TASK TO CARRY OUT >> Print the records exactly. Every mark must remain.

MATERIAL PROVIDED >>
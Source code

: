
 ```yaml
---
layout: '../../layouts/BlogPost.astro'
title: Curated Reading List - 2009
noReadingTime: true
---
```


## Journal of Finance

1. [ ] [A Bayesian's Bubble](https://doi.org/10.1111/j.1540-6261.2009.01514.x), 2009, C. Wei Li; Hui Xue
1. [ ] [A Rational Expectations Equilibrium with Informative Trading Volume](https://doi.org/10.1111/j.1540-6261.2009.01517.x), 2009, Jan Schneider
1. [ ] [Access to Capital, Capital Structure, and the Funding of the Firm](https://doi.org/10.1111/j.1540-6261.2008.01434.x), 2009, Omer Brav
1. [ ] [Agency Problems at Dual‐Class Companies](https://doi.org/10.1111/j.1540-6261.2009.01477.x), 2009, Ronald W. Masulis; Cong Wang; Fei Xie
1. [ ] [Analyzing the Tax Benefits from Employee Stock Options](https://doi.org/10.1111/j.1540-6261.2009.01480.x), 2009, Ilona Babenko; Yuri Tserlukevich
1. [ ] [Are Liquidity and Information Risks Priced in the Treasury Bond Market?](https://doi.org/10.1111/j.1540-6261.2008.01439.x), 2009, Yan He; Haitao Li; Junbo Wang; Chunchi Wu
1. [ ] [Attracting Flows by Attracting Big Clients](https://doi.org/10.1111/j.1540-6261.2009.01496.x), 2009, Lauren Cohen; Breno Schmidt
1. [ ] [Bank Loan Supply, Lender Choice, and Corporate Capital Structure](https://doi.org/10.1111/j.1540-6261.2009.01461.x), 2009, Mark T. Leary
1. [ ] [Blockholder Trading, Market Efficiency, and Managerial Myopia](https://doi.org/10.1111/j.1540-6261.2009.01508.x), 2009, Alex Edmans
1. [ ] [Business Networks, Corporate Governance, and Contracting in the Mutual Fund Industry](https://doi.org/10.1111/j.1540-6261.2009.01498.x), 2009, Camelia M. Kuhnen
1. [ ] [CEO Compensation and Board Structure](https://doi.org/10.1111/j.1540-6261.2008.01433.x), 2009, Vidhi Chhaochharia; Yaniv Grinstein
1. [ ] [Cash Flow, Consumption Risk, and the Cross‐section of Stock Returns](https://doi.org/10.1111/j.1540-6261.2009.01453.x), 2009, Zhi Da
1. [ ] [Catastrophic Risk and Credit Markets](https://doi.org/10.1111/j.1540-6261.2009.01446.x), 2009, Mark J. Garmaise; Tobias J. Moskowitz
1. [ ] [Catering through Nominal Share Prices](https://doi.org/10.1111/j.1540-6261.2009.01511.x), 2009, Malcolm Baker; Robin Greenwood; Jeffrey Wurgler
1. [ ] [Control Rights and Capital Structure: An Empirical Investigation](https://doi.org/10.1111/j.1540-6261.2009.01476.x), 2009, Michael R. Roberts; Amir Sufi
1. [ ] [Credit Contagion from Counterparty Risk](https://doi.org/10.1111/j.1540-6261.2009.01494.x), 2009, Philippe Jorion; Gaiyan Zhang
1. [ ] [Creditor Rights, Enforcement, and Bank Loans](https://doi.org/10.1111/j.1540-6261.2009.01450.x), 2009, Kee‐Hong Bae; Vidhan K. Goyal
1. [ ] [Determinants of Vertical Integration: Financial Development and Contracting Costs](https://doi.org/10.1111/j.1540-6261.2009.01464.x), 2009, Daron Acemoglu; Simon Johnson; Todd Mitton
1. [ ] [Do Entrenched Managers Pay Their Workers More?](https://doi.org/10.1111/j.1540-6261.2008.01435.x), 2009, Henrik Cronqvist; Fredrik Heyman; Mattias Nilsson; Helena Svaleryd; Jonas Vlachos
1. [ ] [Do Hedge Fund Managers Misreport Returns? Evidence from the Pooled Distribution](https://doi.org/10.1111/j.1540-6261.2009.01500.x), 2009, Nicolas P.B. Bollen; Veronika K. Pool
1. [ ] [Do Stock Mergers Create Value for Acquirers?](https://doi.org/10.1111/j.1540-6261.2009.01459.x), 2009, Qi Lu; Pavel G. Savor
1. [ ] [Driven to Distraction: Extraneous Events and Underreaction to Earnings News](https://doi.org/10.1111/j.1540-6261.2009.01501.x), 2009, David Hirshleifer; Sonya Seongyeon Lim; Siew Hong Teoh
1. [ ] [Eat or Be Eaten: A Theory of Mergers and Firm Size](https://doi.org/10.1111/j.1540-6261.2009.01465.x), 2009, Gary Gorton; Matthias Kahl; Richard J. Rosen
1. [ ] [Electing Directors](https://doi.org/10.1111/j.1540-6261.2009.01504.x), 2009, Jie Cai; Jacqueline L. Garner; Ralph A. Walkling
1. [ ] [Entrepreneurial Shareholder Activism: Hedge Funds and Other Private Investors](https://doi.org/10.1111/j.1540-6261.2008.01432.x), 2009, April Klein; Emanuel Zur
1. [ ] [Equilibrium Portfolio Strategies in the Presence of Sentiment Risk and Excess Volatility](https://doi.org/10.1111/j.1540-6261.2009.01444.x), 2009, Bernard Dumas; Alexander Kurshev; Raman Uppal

PROBLEM SOLUTION >>
Source code

:
 ```yaml
---
layout: '../../layouts/BlogPost.astro'
title: Curated Reading List - 2009
noReadingTime: true
---
```


## Journal of Finance

1. [ ] [A Bayesian's Bubble](https://doi.org/10.1111/j.1540-6261.2009.01514.x), 2009, C. Wei Li; Hui Xue
1. [ ] [A Rational Expectations Equilibrium with Informative Trading Volume](https://doi.org/10.1111/j.1540-6261.2009.01517.x), 2009, Jan Schneider
1. [ ] [Access to Capital, Capital Structure, and the Funding of the Firm](https://doi.org/10.1111/j.1540-6261.2008.01434.x), 2009, Omer Brav
1. [ ] [Agency Problems at Dual‐Class Companies](https://doi.org/10.1111/j.1540-6261.2009.01477.x), 2009, Ronald W. Masulis; Cong Wang; Fei Xie
1. [ ] [Analyzing the Tax Benefits from Employee Stock Options](https://doi.org/10.1111/j.1540-6261.2009.01480.x), 2009, Ilona Babenko; Yuri Tserlukevich
1. [ ] [Are Liquidity and Information Risks Priced in the Treasury Bond Market?](https://doi.org/10.1111/j.1540-6261.2008.01439.x), 2009, Yan He; Haitao Li; Junbo Wang; Chunchi Wu
1. [ ] [Attracting Flows by Attracting Big Clients](https://doi.org/10.1111/j.1540-6261.2009.01496.x), 2009, Lauren Cohen; Breno Schmidt
1. [ ] [Bank Loan Supply, Lender Choice, and Corporate Capital Structure](https://doi.org/10.1111/j.1540-6261.2009.01461.x), 2009, Mark T. Leary
1. [ ] [Blockholder Trading, Market Efficiency, and Managerial Myopia](https://doi.org/10.1111/j.1540-6261.2009.01508.x), 2009, Alex Edmans
1. [ ] [Business Networks, Corporate Governance, and Contracting in the Mutual Fund Industry](https://doi.org/10.1111/j.1540-6261.2009.01498.x), 2009, Camelia M. Kuhnen
1. [ ] [CEO Compensation and Board Structure](https://doi.org/10.1111/j.1540-6261.2008.01433.x), 2009, Vidhi Chhaochharia; Yaniv Grinstein
1. [ ] [Cash Flow, Consumption Risk, and the Cross‐section of Stock Returns](https://doi.org/10.1111/j.1540-6261.2009.01453.x), 2009, Zhi Da
1. [ ] [Catastrophic Risk and Credit Markets](https://doi.org/10.1111/j.1540-6261.2009.01446.x), 2009, Mark J. Garmaise; Tobias J. Moskowitz
1. [ ] [Catering through Nominal Share Prices](https://doi.org/10.1111/j.1540-6261.2009.01511.x), 2009, Malcolm Baker; Robin Greenwood; Jeffrey Wurgler
1. [ ] [Control Rights and Capital Structure: An Empirical Investigation](https://doi.org/10.1111/j.1540-6261.2009.01476.x), 2009, Michael R. Roberts; Amir Sufi
1. [ ] [Credit Contagion from Counterparty Risk](https://doi.org/10.1111/j.1540-6261.2009.01494.x), 2009, Philippe Jorion; Gaiyan Zhang
1. [ ] [Creditor Rights, Enforcement, and Bank Loans](https://doi.org/10.1111/j.1540-6261.2009.01450.x), 2009, Kee‐Hong Bae; Vidhan K. Goyal
1. [ ] [Determinants of Vertical Integration: Financial Development and Contracting Costs](https://doi.org/10.1111/j.1540-6261.2009.01464.x), 2009, Daron Acemoglu; Simon Johnson; Todd Mitton
1. [ ] [Do Entrenched Managers Pay Their Workers More?](https://doi.org/10.1111/j.1540-6261.2008.01435.x), 2009, Henrik Cronqvist; Fredrik Heyman; Mattias Nilsson; Helena Svaleryd; Jonas Vlachos
1. [ ] [Do Hedge Fund Managers Misreport Returns? Evidence from the Pooled Distribution](https://doi.org/10.1111/j.1540-6261.2009.01500.x), 2009, Nicolas P.B. Bollen; Veronika K. Pool
1. [ ] [Do Stock Mergers Create Value for Acquirers?](https://doi.org/10.1111/j.1540-6261.2009.01459.x), 2009, Qi Lu; Pavel G. Savor
1. [ ] [Driven to Distraction: Extraneous Events and Underreaction to Earnings News](https://doi.org/10.1111/j.1540-6261.2009.01501.x), 2009, David Hirshleifer; Sonya Seongyeon Lim; Siew Hong Teoh
1. [ ] [Eat or Be Eaten: A Theory of Mergers and Firm Size](https://doi.org/10.1111/j.1540-6261.2009.01465.x), 2009, Gary Gorton; Matthias Kahl; Richard J. Rosen
1. [ ] [Electing Directors](https://doi.org/10.1111/j.1540-6261.2009.01504.x), 2009, Jie Cai; Jacqueline L. Garner; Ralph A. Walkling
1. [ ] [Entrepreneurial Shareholder Activism: Hedge Funds and Other Private Investors](https://doi.org/10.1111/j.1540-6261.2008.01432.x), 2009, April Klein; Emanuel Zur
1. [ ] [Equilibrium Portfolio Strategies in the Presence of Sentiment Risk and Excess Volatility](https://doi.org/10.1111/j.1540-6261.2009.01444.x), 2009, Bernard Dumas; Alexander Kurshev; Raman Uppal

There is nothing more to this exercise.